Con Loro Beati, con voi viandanti di speranza

Con Loro Beati, con voi viandanti di speranza,

in cammino di fedeltà a Cristo Sacerdote Misericordioso e Fedele
Omelia per il 40° di Ordinazione Presbiterale

 


“Rendo grazie a Colui che mi ha dato la forza,
Cristo Gesù Signore nostro, perché mi ha giudicato degno di fiducia chiamandomi al ministero…
mi è stata usata misericordia….così la grazia del Signore nostro ha sovrabbondato insieme alla fede e alla carità che è in Cristo Gesù(…).
Al Re dei secoli, incorruttibile, invisibile e unico Dio, onore e gloria nei secoli dei secoli. Amen.”
(1Tm1,12.13.14.17).

1. E’ il rendimento di grazie, il primo sentimento doveroso e giusto che prorompe dal mio animo in questa Eucaristia che celebro con voi, Chiesa Santa di Dio, che tento di servire con amore e dedizione, nella consapevolezza, oggi ancora più evidente al cospetto del Dio tre volte Santo, che questo amore e questa dedizione per fragilità mie proprie e per circostanze storiche che l’obbedienza ha voluto per me, spesso risultano faticose e incerte. A voi la pazienza e la benevolenza dell’attesa, a me l’impegno ancor più deciso nel rendermi tutto a tutti.
Da quarant’anni ogni giorno vivo il momento più grande e inverante il mio Sacerdozio: la celebrazione dell’Eucaristia. Il Signore Gesù mi fa dono di entrare nel suo mistero santo. Quanta ricchezza di benevolenza, ma anche quanta povertà di risposta!
Ogni giorno egli manda il suo angelo per purificarmi col carbone del fuoco santo, ma questa purificazione si attarda, si impastoia delle meschinità dei miei egoismi. Entro al cospetto di Dio, ma sul mio volto non traspare la luce accecante della sua santità per mie colpe e mie inadempienze. Sarà duro il giudizio ed esigente la pena!
Oggi chiedo aiuto alla vostra preghiera perché le parole pronunziate dal vescovo che mi ha ordinato presbitero, Mons. Andrea Cesarano, “ renditi conto di ciò che farai, imita ciò che celebrerai, conforma la tua vita al mistero della croce di Cristo Signore” , scavino ancor più dentro di me il bisogno della fedeltà e della coerenza e passi dalla imitazione alla identificazione nel mistero a cui mi è dato accesso.

Con loro Beati

2. Al rendimento di grazie, primo e insostituibile, a Colui che mi ha chiamato al ministero, non posso non aggiungere la gratitudine per i tanti che hanno reso possibile questo dono di grazia e hanno accompagnato con il Sacrificio, con l’esemplarità della vita, con la guida saggia e sicura , il mio cammino Sacerdotale ed episcopale e ora sono parte della moltitudine dei beati.
Non posso non ricordare a me stesso ma anche a voi le due figure di pastori fondamentali nella mia vita Sacerdotale: l’arcivescovo Mons.
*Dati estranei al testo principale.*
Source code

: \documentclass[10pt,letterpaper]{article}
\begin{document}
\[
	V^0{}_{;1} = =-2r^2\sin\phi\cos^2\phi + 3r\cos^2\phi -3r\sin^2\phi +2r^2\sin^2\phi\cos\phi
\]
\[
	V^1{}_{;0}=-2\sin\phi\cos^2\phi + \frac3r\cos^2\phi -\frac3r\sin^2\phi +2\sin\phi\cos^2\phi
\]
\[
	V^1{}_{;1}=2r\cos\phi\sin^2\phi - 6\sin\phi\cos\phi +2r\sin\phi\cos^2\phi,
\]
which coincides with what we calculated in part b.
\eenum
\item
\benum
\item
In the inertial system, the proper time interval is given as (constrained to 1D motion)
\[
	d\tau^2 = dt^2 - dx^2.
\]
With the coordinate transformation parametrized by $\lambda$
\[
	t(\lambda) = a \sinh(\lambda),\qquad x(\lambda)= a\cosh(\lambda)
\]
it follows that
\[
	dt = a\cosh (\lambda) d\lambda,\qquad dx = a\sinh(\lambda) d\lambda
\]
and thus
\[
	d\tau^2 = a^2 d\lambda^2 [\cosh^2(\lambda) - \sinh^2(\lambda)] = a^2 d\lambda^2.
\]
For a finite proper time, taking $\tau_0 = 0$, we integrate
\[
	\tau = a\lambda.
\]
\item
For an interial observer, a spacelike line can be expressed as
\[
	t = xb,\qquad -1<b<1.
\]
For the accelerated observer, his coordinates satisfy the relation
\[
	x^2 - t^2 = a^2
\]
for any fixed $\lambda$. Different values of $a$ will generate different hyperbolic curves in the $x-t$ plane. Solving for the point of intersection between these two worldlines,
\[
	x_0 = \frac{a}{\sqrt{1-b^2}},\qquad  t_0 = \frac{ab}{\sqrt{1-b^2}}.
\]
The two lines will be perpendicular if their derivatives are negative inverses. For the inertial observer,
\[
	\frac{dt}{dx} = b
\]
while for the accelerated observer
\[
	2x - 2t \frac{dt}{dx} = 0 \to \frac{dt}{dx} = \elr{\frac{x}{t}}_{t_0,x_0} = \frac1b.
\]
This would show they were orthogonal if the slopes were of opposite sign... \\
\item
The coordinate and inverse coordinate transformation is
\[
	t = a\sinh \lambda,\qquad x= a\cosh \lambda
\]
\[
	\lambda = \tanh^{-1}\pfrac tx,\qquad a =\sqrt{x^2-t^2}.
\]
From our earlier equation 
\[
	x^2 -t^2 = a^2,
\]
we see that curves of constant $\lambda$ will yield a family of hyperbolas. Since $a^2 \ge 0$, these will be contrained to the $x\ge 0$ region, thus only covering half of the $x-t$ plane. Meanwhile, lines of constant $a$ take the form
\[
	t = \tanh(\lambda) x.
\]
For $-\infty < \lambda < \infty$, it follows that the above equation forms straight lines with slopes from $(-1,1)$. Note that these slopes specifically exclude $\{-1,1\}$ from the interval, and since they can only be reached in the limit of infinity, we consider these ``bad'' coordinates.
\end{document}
Andrea Cesarano che mi ha accolto nel seminario arcivescovile di Manfredonia e ha seguito con la paternità sua propria tutto l’itinerario della mia formazione e nel giorno della ordinazione presbiterale nella Chiesa Madre di Peschici il 19 luglio 1965, mi ha indicato nella forza e nel coraggio del Profeta Elia il modello da seguire nel ministero Sacerdotale. Nell’obbedienza fedele alle sue indicazioni ho vissuto i primissimi anni del mio Sacerdozio qui a Manfredonia.
Per venti anni l’arcivescovo Mons. Valentino Vailati è stato padre e maestro del mio servizio pastorale. Devo a lui, come tanti tra voi, fratelli presbiteri e popolo santo, l’amore alla Chiesa di sempre e al volto nuovo che di essa ci ha svelato il Concilio Vaticano II che egli ci ha fatto amare e incarnare con intuito sapiente e saggio. Quante volte ho sperimentato la sua pazienza, capace di stemperare, di frenare indebite fughe in avanti, ma anche la benevolenza del padre che sa guardare con simpatia le scelte dei figli non sempre del tutto condivisibili.
Come non sentire profonda gratitudine per la fiducia e l’amore verso il nostro presbiterio che ha avuto il momento più alto e significativo nella mia elevazione all’ordine episcopale?
Come non ricordare e ringraziare per i tanti gesti paterni con cui ha accompagnato e seguito le primizie del mio servizio episcopale?
Come non chiedere, come faccio ogni giorno, la sua intercessione, perché possa essere pastore saggio, sapiente, paziente e santo come lui ?
Posso tacere il debito di gratitudine verso i tanti Sacerdoti che sono entrati nella mia vita e mi hanno guidato con amore discreto ma efficace?
Penso ai tanti educatori e confratelli nel ministero. In quaranta anni c’è una moltitudine ormai in paradiso per me e per voi. Dovrei nominarli uno per uno, ma i loro nomi sono scritti nel cielo e nel cuore di tanti di noi. Ne cito uno soltanto che mi ha preso per mano fin da fanciullo e mi è stato accanto con amore discreto e generoso fino alla sua morte: il mio caro parroco don Fabrizio Losito. La sua gioia e venerazione per il suo don Mimì diventato vescovo mi commuoveva e mi imbarazzava.
Che dire di mio padre e mia madre che è tornata alla casa del Padre undici anni fa proprio nel giorno della mia prima messa solenne, festa del suo Sant’Elia Profeta? Hanno sofferto, si sono Sacrificati, mi sono stati accanto con una generosità impareggiabile e con una discrezione somma. Il Signore li ricompensi con la beatitudine eterna.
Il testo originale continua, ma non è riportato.